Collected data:
━━━
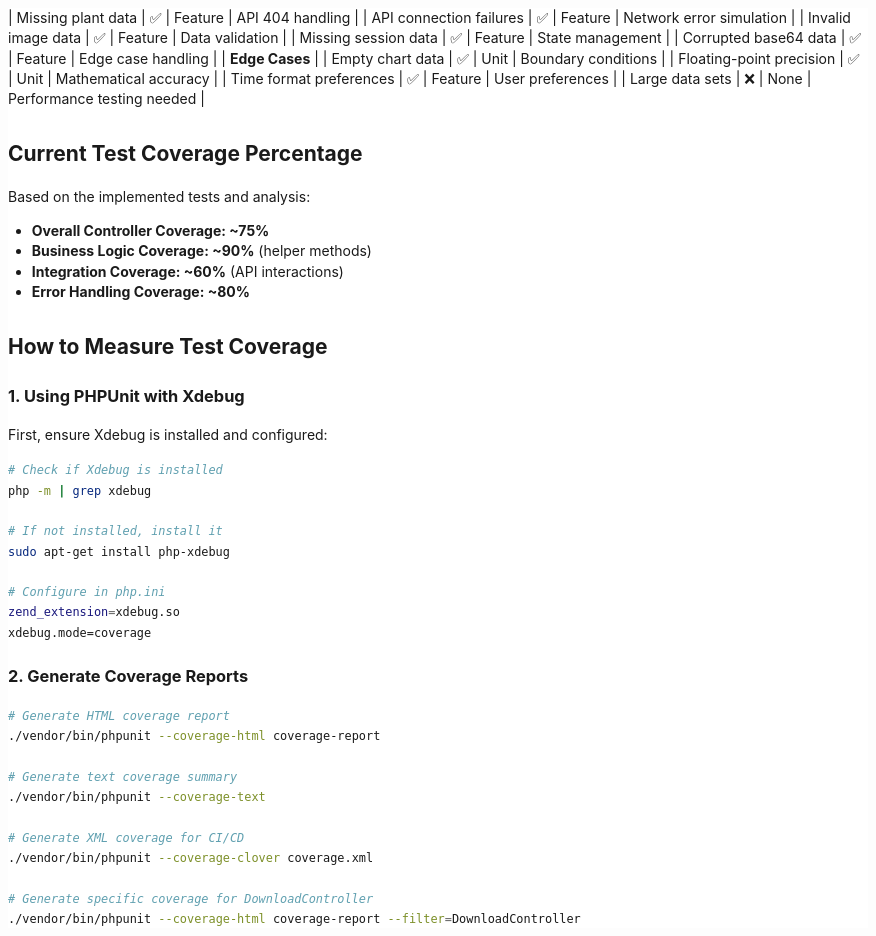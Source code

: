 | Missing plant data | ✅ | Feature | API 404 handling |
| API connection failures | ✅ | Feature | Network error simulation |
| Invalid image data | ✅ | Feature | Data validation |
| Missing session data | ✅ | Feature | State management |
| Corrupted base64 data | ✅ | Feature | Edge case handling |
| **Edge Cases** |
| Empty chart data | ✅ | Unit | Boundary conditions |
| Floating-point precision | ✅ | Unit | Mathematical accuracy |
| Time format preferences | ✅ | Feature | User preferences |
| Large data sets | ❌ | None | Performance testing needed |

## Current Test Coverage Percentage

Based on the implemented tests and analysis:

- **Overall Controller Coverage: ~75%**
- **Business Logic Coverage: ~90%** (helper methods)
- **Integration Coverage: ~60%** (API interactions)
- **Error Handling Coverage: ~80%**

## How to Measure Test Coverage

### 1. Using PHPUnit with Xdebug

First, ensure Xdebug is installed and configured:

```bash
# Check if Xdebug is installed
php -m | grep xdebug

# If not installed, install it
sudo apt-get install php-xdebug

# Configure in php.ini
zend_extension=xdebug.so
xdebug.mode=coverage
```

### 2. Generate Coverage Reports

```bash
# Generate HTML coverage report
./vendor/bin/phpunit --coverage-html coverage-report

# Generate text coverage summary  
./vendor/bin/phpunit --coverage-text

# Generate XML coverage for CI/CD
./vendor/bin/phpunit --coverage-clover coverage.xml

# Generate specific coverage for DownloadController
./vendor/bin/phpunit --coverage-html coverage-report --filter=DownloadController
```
━━━
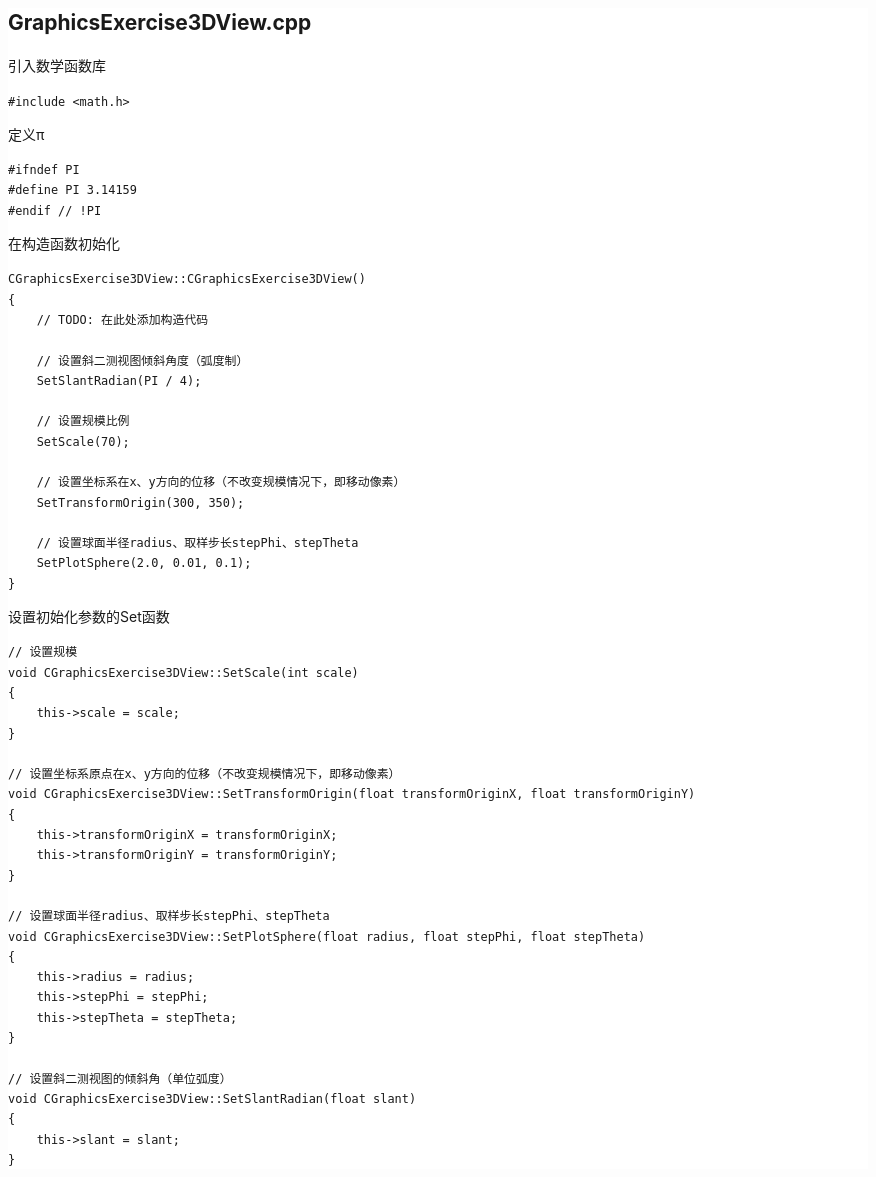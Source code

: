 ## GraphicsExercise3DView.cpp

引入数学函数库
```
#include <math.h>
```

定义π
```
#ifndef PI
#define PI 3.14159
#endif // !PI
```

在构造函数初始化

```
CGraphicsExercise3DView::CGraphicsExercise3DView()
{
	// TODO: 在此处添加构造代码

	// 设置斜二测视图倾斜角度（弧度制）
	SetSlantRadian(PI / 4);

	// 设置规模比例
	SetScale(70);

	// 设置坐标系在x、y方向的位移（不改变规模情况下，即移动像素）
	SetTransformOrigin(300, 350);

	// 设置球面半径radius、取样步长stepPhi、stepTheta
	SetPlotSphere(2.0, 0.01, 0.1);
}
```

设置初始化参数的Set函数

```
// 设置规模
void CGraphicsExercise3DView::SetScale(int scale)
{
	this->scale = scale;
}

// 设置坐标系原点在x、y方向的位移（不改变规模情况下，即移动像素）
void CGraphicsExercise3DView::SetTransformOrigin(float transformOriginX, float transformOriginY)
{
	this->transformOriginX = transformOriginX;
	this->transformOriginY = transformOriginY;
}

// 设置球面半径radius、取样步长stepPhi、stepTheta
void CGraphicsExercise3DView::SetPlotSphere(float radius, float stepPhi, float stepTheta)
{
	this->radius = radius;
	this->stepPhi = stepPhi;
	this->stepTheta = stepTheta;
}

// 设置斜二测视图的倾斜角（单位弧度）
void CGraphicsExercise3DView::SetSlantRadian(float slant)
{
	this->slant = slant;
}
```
━━━
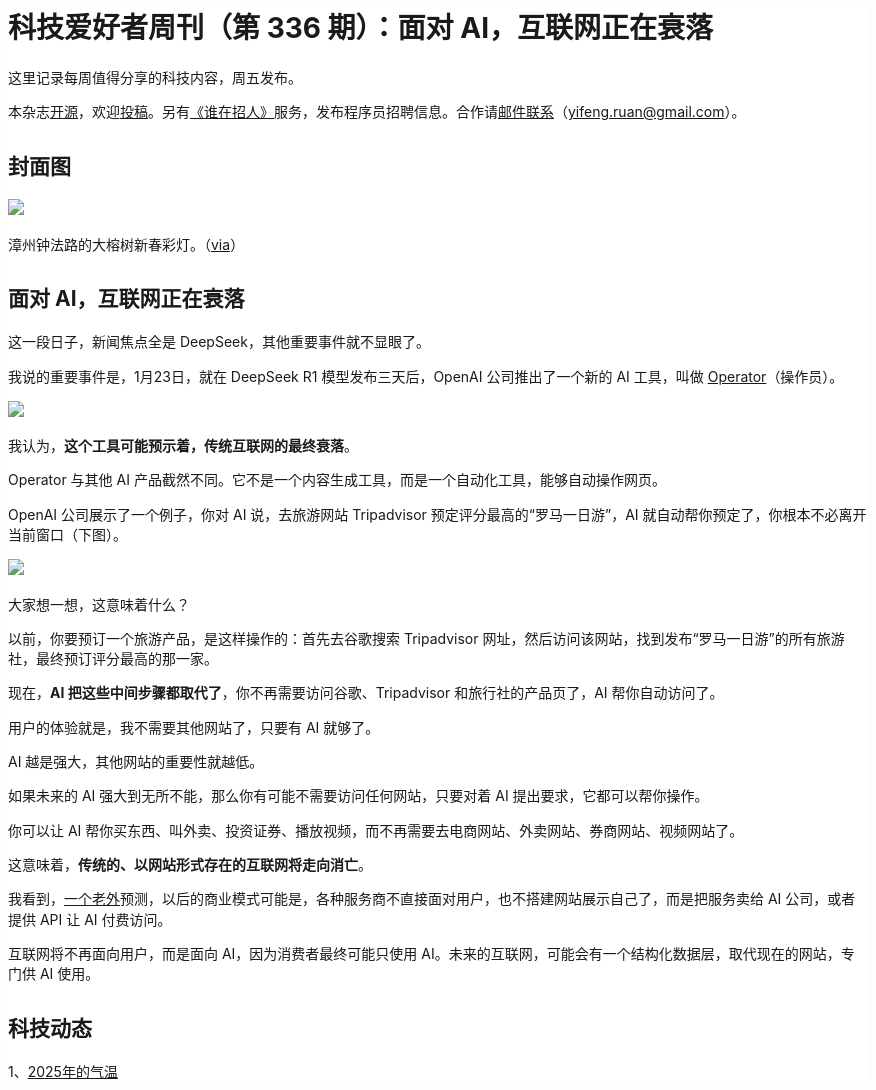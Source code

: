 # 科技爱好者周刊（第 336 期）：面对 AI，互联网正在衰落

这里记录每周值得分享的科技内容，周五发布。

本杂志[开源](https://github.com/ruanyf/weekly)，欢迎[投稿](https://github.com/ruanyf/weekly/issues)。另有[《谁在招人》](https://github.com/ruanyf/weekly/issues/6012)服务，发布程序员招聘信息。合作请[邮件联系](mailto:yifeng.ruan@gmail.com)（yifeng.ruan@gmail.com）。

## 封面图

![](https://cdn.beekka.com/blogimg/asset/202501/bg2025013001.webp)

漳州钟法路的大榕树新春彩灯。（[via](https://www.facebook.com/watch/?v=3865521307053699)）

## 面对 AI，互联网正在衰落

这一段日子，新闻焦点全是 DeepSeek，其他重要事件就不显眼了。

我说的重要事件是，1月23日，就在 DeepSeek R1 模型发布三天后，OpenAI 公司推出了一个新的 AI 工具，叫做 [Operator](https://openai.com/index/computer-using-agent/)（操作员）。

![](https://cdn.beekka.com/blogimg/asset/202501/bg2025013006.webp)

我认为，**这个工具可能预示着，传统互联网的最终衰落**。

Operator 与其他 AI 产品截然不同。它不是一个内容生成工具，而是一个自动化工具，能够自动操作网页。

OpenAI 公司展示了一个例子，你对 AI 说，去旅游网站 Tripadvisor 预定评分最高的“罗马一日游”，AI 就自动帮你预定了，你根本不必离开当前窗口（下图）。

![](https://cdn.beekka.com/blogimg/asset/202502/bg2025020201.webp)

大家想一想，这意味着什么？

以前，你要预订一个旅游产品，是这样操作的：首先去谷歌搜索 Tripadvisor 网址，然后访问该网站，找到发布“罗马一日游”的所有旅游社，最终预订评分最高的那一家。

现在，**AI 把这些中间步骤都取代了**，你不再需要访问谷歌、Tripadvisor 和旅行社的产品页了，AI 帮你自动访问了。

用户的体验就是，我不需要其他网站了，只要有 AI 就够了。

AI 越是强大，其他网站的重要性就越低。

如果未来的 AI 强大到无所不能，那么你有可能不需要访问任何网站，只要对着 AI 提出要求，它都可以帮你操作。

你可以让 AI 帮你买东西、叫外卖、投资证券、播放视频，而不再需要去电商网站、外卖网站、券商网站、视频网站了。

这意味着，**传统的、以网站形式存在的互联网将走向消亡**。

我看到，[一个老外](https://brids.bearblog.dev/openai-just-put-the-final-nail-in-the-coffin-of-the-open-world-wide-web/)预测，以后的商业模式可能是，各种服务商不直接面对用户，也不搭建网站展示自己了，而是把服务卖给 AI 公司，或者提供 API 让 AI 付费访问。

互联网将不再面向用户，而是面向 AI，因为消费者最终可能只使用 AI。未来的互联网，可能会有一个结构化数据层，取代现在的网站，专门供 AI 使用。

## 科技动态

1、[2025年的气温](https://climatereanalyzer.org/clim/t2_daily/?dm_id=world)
━━━
WHAT THE EXERCISE ASKS: Retrieve every line above holding the word "即移动像素".

EXERCISE ANSWER:
	// 设置坐标系在x、y方向的位移（不改变规模情况下，即移动像素）
// 设置坐标系原点在x、y方向的位移（不改变规模情况下，即移动像素）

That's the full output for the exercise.